Toxic shock syndrome is a rare, life-threatening illness triggered by certain bacteria (group A streptococcal and Staphylococcus aureus). In toxic shock syndrome, toxins (poisons) produced by the bacteria cause a severe drop in blood pressure (hypotension) and organ failure. In some patients, these bacteria enter the body through an obvious break in the skin, such as a wound or puncture. Other cases are related to the use of tampons. Sometimes, however, toxic shock develops after a relatively mild injury, such as a bruise or muscle strain, or no cause is identified at all.
The majority (80%) of patients with group A streptococcal toxic shock syndrome have symptoms of a soft-tissue infection (pain, redness, warmth, swelling) in an area just below the skin or in a muscle. Patients with staphylococcal toxic shock syndrome may have a staphylococcal infection anywhere in the body and the site of infection may not be immediately apparent.

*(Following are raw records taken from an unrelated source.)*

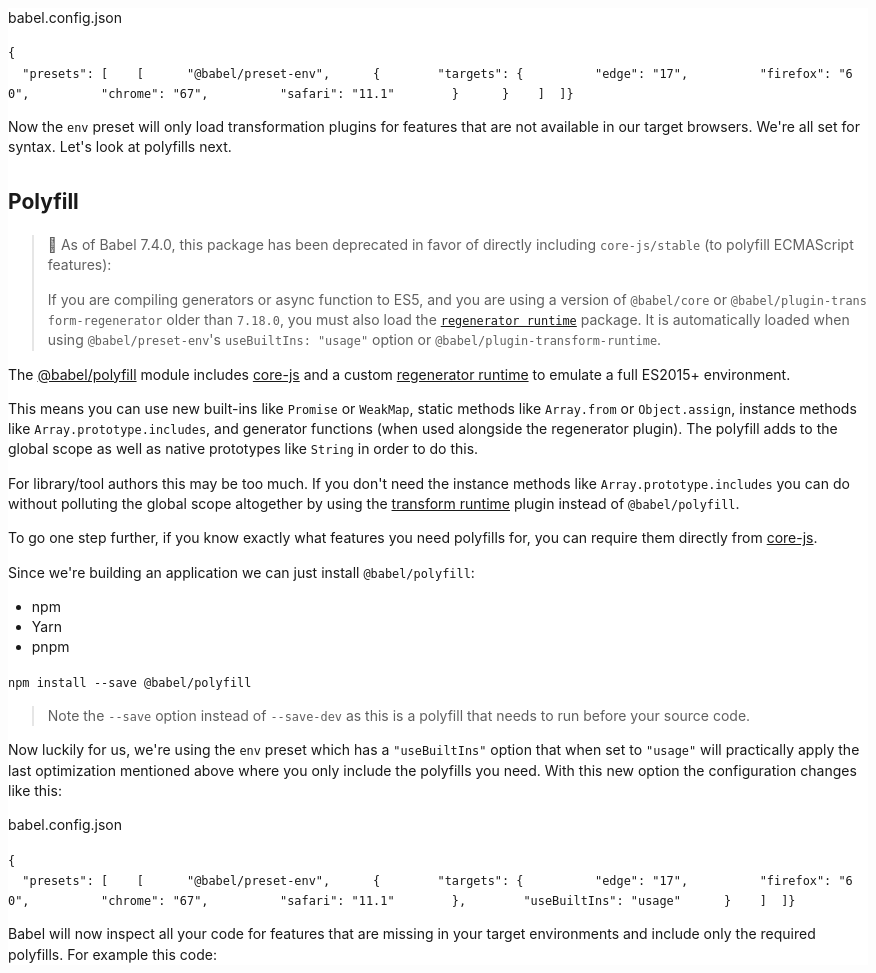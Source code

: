 babel.config.json
```
{  
  "presets": [    [      "@babel/preset-env",      {        "targets": {          "edge": "17",          "firefox": "60",          "chrome": "67",          "safari": "11.1"        }      }    ]  ]}  
```
Now the `env` preset will only load transformation plugins for features that are not available in our target browsers. We're all set for syntax. Let's look at polyfills next.

## Polyfill[​](_docs_usage.md#polyfill)

> 🚨 As of Babel 7.4.0, this package has been deprecated in favor of directly including `core-js/stable` (to polyfill ECMAScript features):
> 
> If you are compiling generators or async function to ES5, and you are using a version of `@babel/core` or `@babel/plugin-transform-regenerator` older than `7.18.0`, you must also load the [`regenerator runtime`](https://github.com/facebook/regenerator/tree/main/packages/runtime) package. It is automatically loaded when using `@babel/preset-env`'s `useBuiltIns: "usage"` option or `@babel/plugin-transform-runtime`.

The [@babel/polyfill](_docs_babel-polyfill.md) module includes [core-js](https://github.com/zloirock/core-js) and a custom [regenerator runtime](https://github.com/facebook/regenerator/blob/main/packages/runtime/runtime.js) to emulate a full ES2015+ environment.

This means you can use new built-ins like `Promise` or `WeakMap`, static methods like `Array.from` or `Object.assign`, instance methods like `Array.prototype.includes`, and generator functions (when used alongside the regenerator plugin). The polyfill adds to the global scope as well as native prototypes like `String` in order to do this.

For library/tool authors this may be too much. If you don't need the instance methods like `Array.prototype.includes` you can do without polluting the global scope altogether by using the [transform runtime](_docs_babel-plugin-transform-runtime.md) plugin instead of `@babel/polyfill`.

To go one step further, if you know exactly what features you need polyfills for, you can require them directly from [core-js](https://github.com/zloirock/core-js#commonjs).

Since we're building an application we can just install `@babel/polyfill`:
*   npm
*   Yarn
*   pnpm
```
npm install --save @babel/polyfill  
```
> Note the `--save` option instead of `--save-dev` as this is a polyfill that needs to run before your source code.

Now luckily for us, we're using the `env` preset which has a `"useBuiltIns"` option that when set to `"usage"` will practically apply the last optimization mentioned above where you only include the polyfills you need. With this new option the configuration changes like this:

babel.config.json
```
{  
  "presets": [    [      "@babel/preset-env",      {        "targets": {          "edge": "17",          "firefox": "60",          "chrome": "67",          "safari": "11.1"        },        "useBuiltIns": "usage"      }    ]  ]}  
```
Babel will now inspect all your code for features that are missing in your target environments and include only the required polyfills. For example this code:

Symptoms of toxic shock include:
- Flulike symptoms such as fever, chills, muscle aches, nausea, vomiting and diarrhea
- Hypotension (low blood pressure) with a weak and rapid pulse
- A red rash that covers the whole body, sometimes followed by peeling skin (the rash may be difficult to see in dark-skinned individuals)
- Decreased urine output
- Confusion, disorientation or other mental changes
- Swelling in the hands, feet and ankles
- Severe breathing difficulties
Because a patient with toxic shock syndrome may be too ill to answer questions, a family member or friend may need to tell the doctor about the patient's medical history and symptoms. In general, the doctor will ask whether the patient has had any recent wounds or surgical procedures or has complained about a rash or a skin infection.
To help establish the diagnosis, the doctor will thoroughly examine you, including your vital signs (blood pressure, heart rate, temperature) and your heart, lungs, abdomen, skin, muscles and neurological system. Your doctor also will order the following tests to determine if the problem is caused by toxic shock syndrome or another process, and to evaluate the severity of your illness:
- Blood tests to measure levels of white blood cells, red blood cells and platelets
- Blood tests to evaluate how well the blood clots
- Blood chemistry tests to measure kidney function (blood urea nitrogen, or BUN, and creatinine) and liver function (liver enzymes and total bilirubin)
- Tests to check blood samples, wound discharge or other body fluids for the presence of group A streptococcal or staphylococcal bacteria
In addition, people with severe breathing difficulties will need a chest X-ray and a test for blood oxygen content.
Shock and other life-threatening symptoms of toxic shock syndrome can develop suddenly. Once symptoms begin, death can follow quickly if the patient is not taken to a hospital immediately. Among hospitalized patients, the length of illness varies. Many patients require prolonged hospital treatment for kidney failure, liver failure or for severe respiratory problems that require mechanical ventilation (in which a machine breathes for the patient).
There are no specific guidelines to prevent toxic shock syndrome. You may be able to reduce your risk of developing tissue infections by promptly cleaning and treating even small skin wounds. Staphylococcal toxic shock that is related to tampon use can be avoided by changing tampons frequently.
Patients with toxic shock syndrome are hospitalized and treated with:
- Intravenous fluids and certain medicines to raise blood pressure and improve blood flow to vital organs
- Antibiotics to eliminate the bacteria causing the infection and releasing the toxin
Mechanical ventilation, dialysis or other supportive measures may be necessary if vital organs fail.
In some cases of toxic shock syndrome caused by group A streptococci, when there is extensive infection of soft tissues, surgical removal of destroyed tissue may be necessary.
Toxic shock syndrome is a medical emergency. Call your doctor immediately whenever someone develops the symptoms listed above. Also, contact your doctor if a wound, puncture or bruise becomes red, warm, swollen or painful.
The prognosis is variable. Many people recover completely while others may die even with prompt treatment in the hospital.